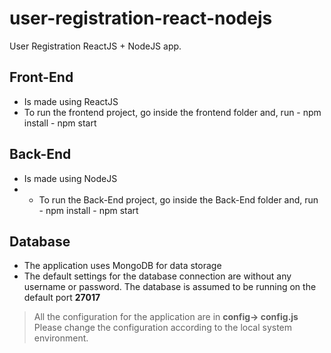 # user-registration-react-nodejs

User Registration ReactJS + NodeJS app.

## Front-End

- Is made using ReactJS
- To run the frontend project, go inside the frontend folder and, run - npm install - npm start

## Back-End

- Is made using NodeJS
- - To run the Back-End project, go inside the Back-End folder and, run - npm install - npm start

## Database

- The application uses MongoDB for data storage
- The default settings for the database connection are without any username or password. The database is assumed to be running on the default port **27017**

> All the configuration for the application are in **config-> config.js**
> Please change the configuration according to the local system environment.
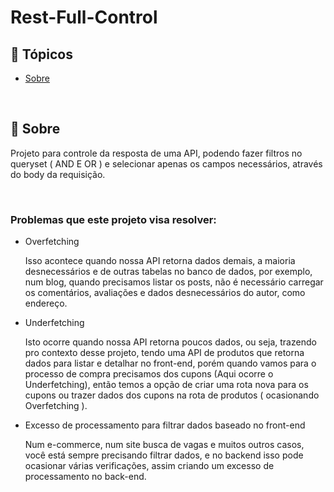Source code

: <h1>Rest-Full-Control</h1>

<h2>🔗 Tópicos</h2>
<ul>
<li><a href="#about">Sobre</a></li>
</ul>

<br>
<h2 id="about">📖 Sobre</h2>
<p>
    Projeto para controle da resposta de uma API, podendo fazer filtros no queryset ( AND E OR ) e selecionar apenas os campos necessários,
    através do body da requisição. 
</p>
<br>
<h3>Problemas que este projeto visa resolver:</h3>
<ul>

<div>

<li>Overfetching</li>
<p>
    Isso acontece quando nossa API retorna dados demais, a maioria desnecessários e de outras tabelas no banco de dados, por exemplo, num blog, 
    quando precisamos listar os posts, não é necessário carregar os comentários, avaliações e dados desnecessários do autor, como endereço.
</div>

<div>
<li>Underfetching</li>
<p>
    Isto ocorre quando nossa API retorna poucos dados, ou seja, trazendo pro contexto desse projeto, tendo uma API de produtos que retorna dados
    para listar e detalhar no front-end, porém quando vamos para o processo de compra precisamos dos cupons (Aqui ocorre o Underfetching), então temos
    a opção de criar uma rota nova para os cupons ou trazer dados dos cupons na rota de produtos ( ocasionando Overfetching ).
</p>
</div>

<div>
<li>Excesso de processamento para filtrar dados baseado no front-end</li>

<p>
    Num e-commerce, num site busca de vagas e muitos outros casos, você está sempre precisando filtrar dados, e no backend isso pode ocasionar 
    várias verificações, assim criando um excesso de processamento no back-end.
</p>
</div>


</ul>
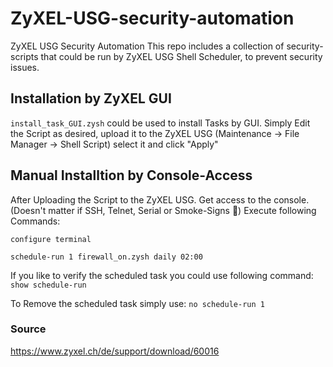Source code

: # ZyXEL-USG-security-automation
ZyXEL USG Security Automation
This repo includes a collection of security-scripts that could be run by ZyXEL USG Shell Scheduler, to prevent security issues.

## Installation by ZyXEL GUI
`install_task_GUI.zysh` could be used to install Tasks by GUI. Simply Edit the Script as desired, upload it to the ZyXEL USG (Maintenance -> File Manager -> Shell Script) select it and click "Apply"

## Manual Installtion by Console-Access
After Uploading the Script to the ZyXEL USG. Get access to the console. (Doesn't matter if SSH, Telnet, Serial or Smoke-Signs 🤣)
Execute following Commands:

`configure terminal`

`schedule-run 1 firewall_on.zysh daily 02:00`

If you like to verify the scheduled task you could use following command: `show schedule-run`

To Remove the scheduled task simply use: `no schedule-run 1`

### Source
https://www.zyxel.ch/de/support/download/60016

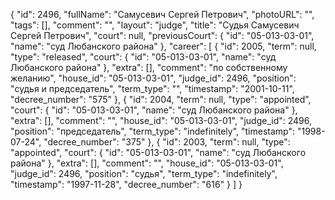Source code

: {
    "id": 2496,
    "fullName": "Самусевич Сергей Петрович",
    "photoURL": "",
    "tags": [],
    "comment": "",
    "layout": "judge",
    "title": "Судья Самусевич Сергей Петрович",
    "court": null,
    "previousCourt": {
        "id": "05-013-03-01",
        "name": "суд Любанского района"
    },
    "career": [
        {
            "id": 2005,
            "term": null,
            "type": "released",
            "court": {
                "id": "05-013-03-01",
                "name": "суд Любанского района"
            },
            "extra": [],
            "comment": "по собственному желанию",
            "house_id": "05-013-03-01",
            "judge_id": 2496,
            "position": "судья и председатель",
            "term_type": "",
            "timestamp": "2001-10-11",
            "decree_number": "575"
        },
        {
            "id": 2004,
            "term": null,
            "type": "appointed",
            "court": {
                "id": "05-013-03-01",
                "name": "суд Любанского района"
            },
            "extra": [],
            "comment": "",
            "house_id": "05-013-03-01",
            "judge_id": 2496,
            "position": "председатель",
            "term_type": "indefinitely",
            "timestamp": "1998-07-24",
            "decree_number": "375"
        },
        {
            "id": 2003,
            "term": null,
            "type": "appointed",
            "court": {
                "id": "05-013-03-01",
                "name": "суд Любанского района"
            },
            "extra": [],
            "comment": "",
            "house_id": "05-013-03-01",
            "judge_id": 2496,
            "position": "судья",
            "term_type": "indefinitely",
            "timestamp": "1997-11-28",
            "decree_number": "616"
        }
    ]
}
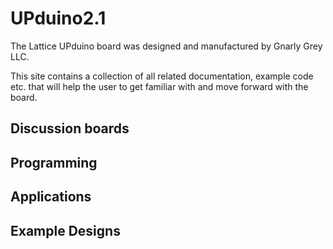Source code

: # UPduino2.1
The Lattice UPduino board was designed and manufactured by Gnarly Grey LLC.

This site contains a collection of all related documentation, example code etc. that will help the user to get familiar with and move forward with the board.

## Discussion boards
## Programming
## Applications
## Example Designs
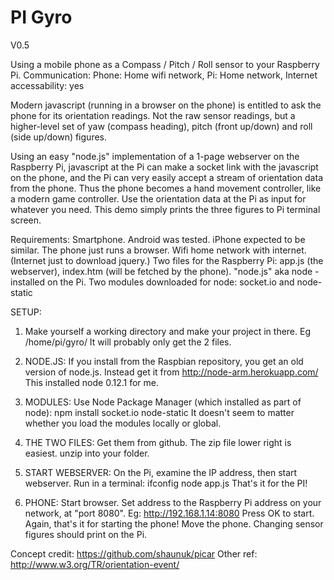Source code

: # PI Gyro
V0.5

Using a mobile phone as a Compass / Pitch / Roll sensor to your Raspberry Pi.
Communication: Phone: Home wifi network,   Pi: Home network,    Internet accessability: yes

Modern javascript (running in a browser on the phone) is entitled to ask the
phone for its orientation readings. Not the raw sensor readings, but a higher-level
set of yaw (compass heading), pitch (front up/down) and roll (side up/down) figures.

Using an easy "node.js" implementation of a 1-page webserver on the Raspberry Pi,
javascript at the Pi can make a socket link with the javascript on the phone,
and the Pi can very easily accept a stream of orientation data from the phone.
Thus the phone becomes a hand movement controller, like a modern game controller.
Use the orientation data at the Pi as input for whatever you need.
This demo simply prints the three figures to Pi terminal screen.

Requirements:
Smartphone. Android was tested. iPhone expected to be similar. The phone just runs a browser.
Wifi home network with internet. (Internet just to download jquery.)
Two files for the Raspberry Pi:   app.js (the webserver), index.htm (will be fetched by the phone).
"node.js" aka node - installed on the Pi.
Two modules downloaded for node:  socket.io  and  node-static

SETUP:

1. Make yourself a working directory and make your project in there.  Eg /home/pi/gyro/
It will probably only get the 2 files.

2. NODE.JS:  If you install from the Raspbian repository, you get an old version of node.js. Instead get it from
       http://node-arm.herokuapp.com/
This installed node 0.12.1 for me.

3. MODULES:  Use Node Package Manager (which installed as part of node):
       npm install socket.io node-static
It doesn't seem to matter whether you load the modules locally or global.

4. THE TWO FILES:  Get them from github. The zip file lower right is easiest. unzip into your folder.

5. START WEBSERVER:  On the Pi, examine the IP address, then start webserver. Run in a terminal:
       ifconfig
       node app.js
That's it for the PI!

6. PHONE: Start browser. Set address to the Raspberry Pi address on your network, at "port 8080". Eg:
       http://192.168.1.14:8080
Press OK to start.
Again, that's it for starting the phone!
Move the phone. Changing sensor figures should print on the Pi.



Concept credit:
        https://github.com/shaunuk/picar
Other ref:
        http://www.w3.org/TR/orientation-event/
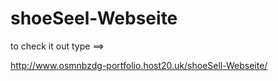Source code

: # shoeSeel-Webseite

to check it out type ==>

http://www.osmnbzdg-portfolio.host20.uk/shoeSell-Webseite/
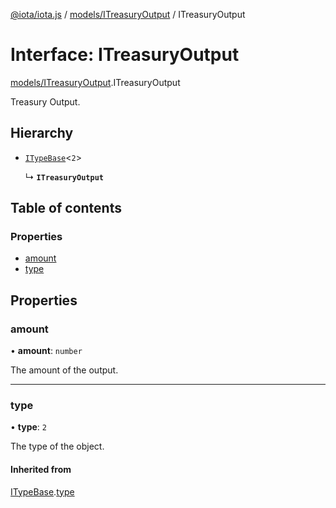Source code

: [@iota/iota.js](../README.md) / [models/ITreasuryOutput](../modules/models_ITreasuryOutput.md) / ITreasuryOutput

# Interface: ITreasuryOutput

[models/ITreasuryOutput](../modules/models_ITreasuryOutput.md).ITreasuryOutput

Treasury Output.

## Hierarchy

- [`ITypeBase`](models_ITypeBase.ITypeBase.md)<``2``\>

  ↳ **`ITreasuryOutput`**

## Table of contents

### Properties

- [amount](models_ITreasuryOutput.ITreasuryOutput.md#amount)
- [type](models_ITreasuryOutput.ITreasuryOutput.md#type)

## Properties

### amount

• **amount**: `number`

The amount of the output.

___

### type

• **type**: ``2``

The type of the object.

#### Inherited from

[ITypeBase](models_ITypeBase.ITypeBase.md).[type](models_ITypeBase.ITypeBase.md#type)
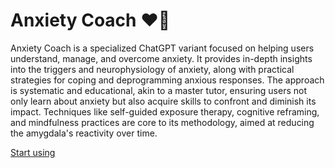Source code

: # Anxiety Coach ❤️‍🔥

Anxiety Coach is a specialized ChatGPT variant focused on helping users understand, manage, and overcome anxiety. It provides in-depth insights into the triggers and neurophysiology of anxiety, along with practical strategies for coping and deprogramming anxious responses. The approach is systematic and educational, akin to a master tutor, ensuring users not only learn about anxiety but also acquire skills to confront and diminish its impact. Techniques like self-guided exposure therapy, cognitive reframing, and mindfulness practices are core to its methodology, aimed at reducing the amygdala's reactivity over time.

[Start using](https://chat.openai.com/g/g-DFVXMwXTh)
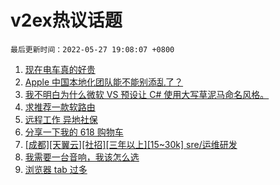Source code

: # v2ex热议话题

`最后更新时间：2022-05-27 19:08:07 +0800`

1. [现在电车真的好贵](https://www.v2ex.com/t/855591)
1. [Apple 中国本地化团队能不能别添乱了？](https://www.v2ex.com/t/855533)
1. [我不明白为什么微软 VS 预设让 C# 使用大写草泥马命名风格。](https://www.v2ex.com/t/855545)
1. [求推荐一款软路由](https://www.v2ex.com/t/855585)
1. [远程工作 异地社保](https://www.v2ex.com/t/855581)
1. [分享一下我的 618 购物车](https://www.v2ex.com/t/855668)
1. [[成都][天翼云][社招][三年以上][15~30k] sre/运维研发](https://www.v2ex.com/t/855655)
1. [我需要一台音响，我该怎么选](https://www.v2ex.com/t/855578)
1. [浏览器 tab 过多](https://www.v2ex.com/t/855608)

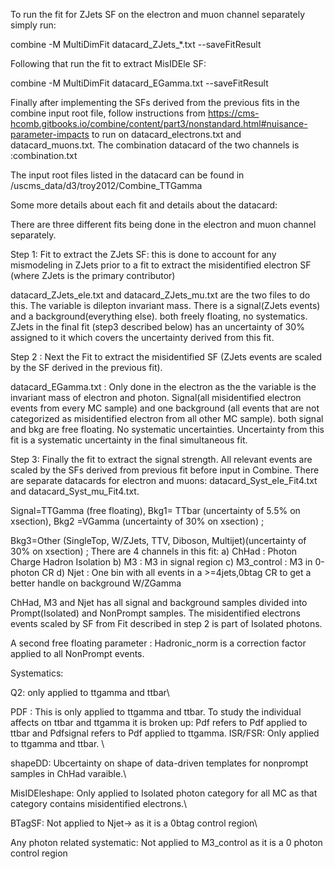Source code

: To run the fit for ZJets SF on the electron and muon channel separately simply run:

combine -M MultiDimFit datacard_ZJets_*.txt --saveFitResult

Following that run the fit to extract MisIDEle SF:

combine -M MultiDimFit datacard_EGamma.txt --saveFitResult


Finally after implementing the SFs derived from the previous fits in the combine input root file, follow instructions from https://cms-hcomb.gitbooks.io/combine/content/part3/nonstandard.html#nuisance-parameter-impacts
to run on datacard_electrons.txt and datacard_muons.txt. The combination datacard of the two channels is :combination.txt

The input root files listed in the datacard can be found in /uscms_data/d3/troy2012/Combine_TTGamma

Some more details about each fit and details about the datacard:

There are three different fits being done in the electron and muon channel separately.

Step 1: Fit to extract the ZJets SF: this is done to account for any mismodeling in ZJets prior to a fit to extract the misidentified electron SF
(where ZJets is the primary contributor)

datacard_ZJets_ele.txt and datacard_ZJets_mu.txt are the two files to do this. The variable is dilepton invariant mass. 
There is a signal(ZJets events) and a background(everything else). both freely floating, no systematics.
ZJets in the final fit (step3 described below) has an uncertainty of 30% assigned to it which covers the uncertainty derived from this fit.

Step 2 : Next the Fit to extract the misidentified SF (ZJets events are scaled by the SF derived in the previous fit).

datacard_EGamma.txt : Only done in the electron as the the variable is the invariant mass of electron and photon.
Signal(all misidentified electron events from every MC sample) and one background 
(all events that are not categorized as misidentified electron from all other MC sample).
both signal and bkg are free floating. No systematic uncertainties.
Uncertainty from this fit is a systematic uncertainty in the final simultaneous fit.

Step 3: Finally the fit to extract the signal strength. All relevant events are scaled by the SFs derived from previous fit before input in Combine.
There are separate datacards for electron and muons: datacard_Syst_ele_Fit4.txt and datacard_Syst_mu_Fit4.txt.

Signal=TTGamma (free floating), Bkg1= TTbar (uncertainty of 5.5% on xsection),
Bkg2 =VGamma  (uncertainty of 30% on xsection) ;

Bkg3=Other (SingleTop, W/ZJets, TTV, Diboson, Multijet)(uncertainty of 30% on xsection) ;
There are 4 channels in this fit: 
a) ChHad : Photon Charge Hadron Isolation
b) M3    : M3 in signal region
c) M3_control : M3 in 0-photon CR
d) Njet  : One bin with all events in a >=4jets,0btag CR to get a better handle on background W/ZGamma

ChHad, M3 and Njet has all signal and background samples divided into Prompt(Isolated) and NonPrompt samples. The misidentified electrons events scaled
by SF from Fit described in step 2 is part of Isolated photons.

A second free floating parameter : Hadronic_norm is a correction factor applied to all NonPrompt events.

Systematics:

Q2: only applied to ttgamma and ttbar\

PDF : This is only applied to ttgamma and ttbar. To study the individual affects on ttbar and ttgamma it is broken up:
Pdf refers to Pdf applied to ttbar and Pdfsignal refers to Pdf applied to ttgamma.
ISR/FSR: Only applied to ttgamma and ttbar. \

shapeDD: Ubcertainty on shape of data-driven templates for nonprompt samples in ChHad varaible.\

MisIDEleshape: Only applied to Isolated photon category for all MC as that category contains misidentified electrons.\

BTagSF: Not applied to Njet-> as it is a 0btag control region\

Any photon related systematic: Not applied to M3_control as it is a 0 photon control region


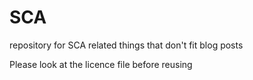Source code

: # SCA
repository for SCA related things that don't fit blog posts

Please look at the licence file before reusing
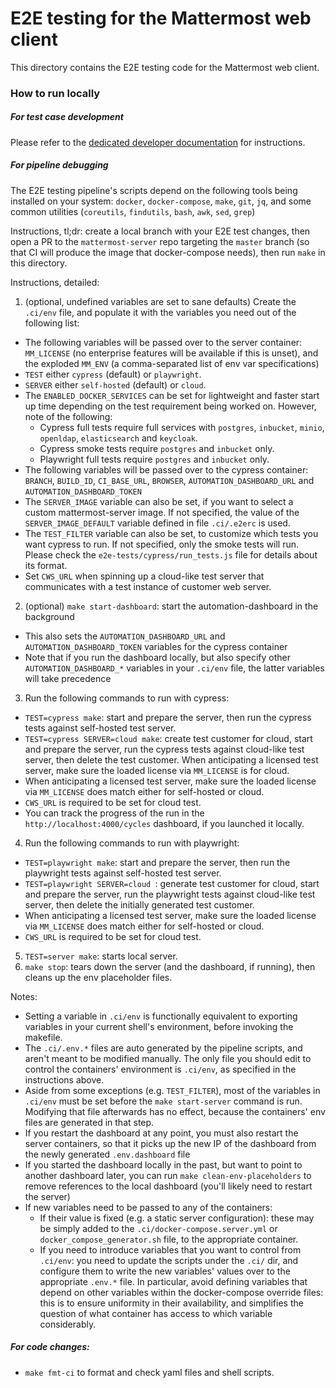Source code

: # E2E testing for the Mattermost web client

This directory contains the E2E testing code for the Mattermost web client.

### How to run locally

##### For test case development

Please refer to the [dedicated developer documentation](https://developers.mattermost.com/contribute/more-info/webapp/e2e-testing/) for instructions.

##### For pipeline debugging

The E2E testing pipeline's scripts depend on the following tools being installed on your system: `docker`, `docker-compose`, `make`, `git`, `jq`, and some common utilities (`coreutils`, `findutils`, `bash`, `awk`, `sed`, `grep`)

Instructions, tl;dr: create a local branch with your E2E test changes, then open a PR to the `mattermost-server` repo targeting the `master` branch (so that CI will produce the image that docker-compose needs), then run `make` in this directory.

Instructions, detailed:
1. (optional, undefined variables are set to sane defaults) Create the `.ci/env` file, and populate it with the variables you need out of the following list:
  * The following variables will be passed over to the server container: `MM_LICENSE` (no enterprise features will be available if this is unset), and the exploded `MM_ENV` (a comma-separated list of env var specifications)
  * `TEST` either `cypress` (default) or `playwright`.
  * `SERVER` either `self-hosted` (default) or `cloud`.
  * The `ENABLED_DOCKER_SERVICES` can be set for lightweight and faster start up time depending on the test requirement being worked on. However, note of the following:
    * Cypress full tests require full services with `postgres`, `inbucket`, `minio`, `openldap`, `elasticsearch` and `keycloak`.
    * Cypress smoke tests require `postgres` and `inbucket` only.
    * Playwright full tests require `postgres` and `inbucket` only.
  * The following variables will be passed over to the cypress container: `BRANCH`, `BUILD_ID`, `CI_BASE_URL`, `BROWSER`, `AUTOMATION_DASHBOARD_URL` and `AUTOMATION_DASHBOARD_TOKEN`
  * The `SERVER_IMAGE` variable can also be set, if you want to select a custom mattermost-server image. If not specified, the value of the `SERVER_IMAGE_DEFAULT` variable defined in file `.ci/.e2erc` is used.
  * The `TEST_FILTER` variable can also be set, to customize which tests you want cypress to run. If not specified, only the smoke tests will run. Please check the `e2e-tests/cypress/run_tests.js` file for details about its format.
  * Set `CWS_URL` when spinning up a cloud-like test server that communicates with a test instance of customer web server. 
2. (optional) `make start-dashboard`: start the automation-dashboard in the background
  * This also sets the `AUTOMATION_DASHBOARD_URL` and `AUTOMATION_DASHBOARD_TOKEN` variables for the cypress container
  * Note that if you run the dashboard locally, but also specify other `AUTOMATION_DASHBOARD_*` variables in your `.ci/env` file, the latter variables will take precedence
3. Run the following commands to run with cypress:
  * `TEST=cypress make`: start and prepare the server, then run the cypress tests against self-hosted test server.
  * `TEST=cypress SERVER=cloud make`: create test customer for cloud, start and prepare the server, run the cypress tests against cloud-like test server, then delete the test customer. When anticipating a licensed test server, make sure the loaded license via `MM_LICENSE` is for cloud.
  * When anticipating a licensed test server, make sure the loaded license via `MM_LICENSE` does match either for self-hosted or cloud.
  * `CWS_URL` is required to be set for cloud test.
  * You can track the progress of the run in the `http://localhost:4000/cycles` dashboard, if you launched it locally.
4. Run the following commands to run with playwright:
  * `TEST=playwright make`: start and prepare the server, then run the playwright tests against self-hosted test server.
  * `TEST=playwright SERVER=cloud `: generate test customer for cloud, start and prepare the server, run the playwright tests against cloud-like test server, then delete the initially generated test customer.
  * When anticipating a licensed test server, make sure the loaded license via `MM_LICENSE` does match either for self-hosted or cloud.
  * `CWS_URL` is required to be set for cloud test.
5. `TEST=server make`: starts local server.
6. `make stop`: tears down the server (and the dashboard, if running), then cleans up the env placeholder files.

Notes:
- Setting a variable in `.ci/env` is functionally equivalent to exporting variables in your current shell's environment, before invoking the makefile.
- The `.ci/.env.*` files are auto generated by the pipeline scripts, and aren't meant to be modified manually. The only file you should edit to control the containers' environment is `.ci/env`, as specified in the instructions above.
- Aside from some exceptions (e.g. `TEST_FILTER`), most of the variables in `.ci/env` must be set before the `make start-server` command is run. Modifying that file afterwards has no effect, because the containers' env files are generated in that step.
- If you restart the dashboard at any point, you must also restart the server containers, so that it picks up the new IP of the dashboard from the newly generated `.env.dashboard` file
- If you started the dashboard locally in the past, but want to point to another dashboard later, you can run `make clean-env-placeholders` to remove references to the local dashboard (you'll likely need to restart the server)
- If new variables need to be passed to any of the containers:
  * If their value is fixed (e.g. a static server configuration): these may be simply added to the `.ci/docker-compose.server.yml` or `docker_compose_generator.sh` file, to the appropriate container.
  * If you need to introduce variables that you want to control from `.ci/env`: you need to update the scripts under the `.ci/` dir, and configure them to write the new variables' values over to the appropriate `.env.*` file. In particular, avoid defining variables that depend on other variables within the docker-compose override files: this is to ensure uniformity in their availability, and simplifies the question of what container has access to which variable considerably.

##### For code changes:
* `make fmt-ci` to format and check yaml files and shell scripts.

### WHAT THE TASK REQUIRES
Copy out each line from the listing that contains the string "network".

### SOLUTION
Communication: Phone: Home wifi network,   Pi: Home network,    Internet accessability: yes
Wifi home network with internet. (Internet just to download jquery.)
6. PHONE: Start browser. Set address to the Raspberry Pi address on your network, at "port 8080". Eg:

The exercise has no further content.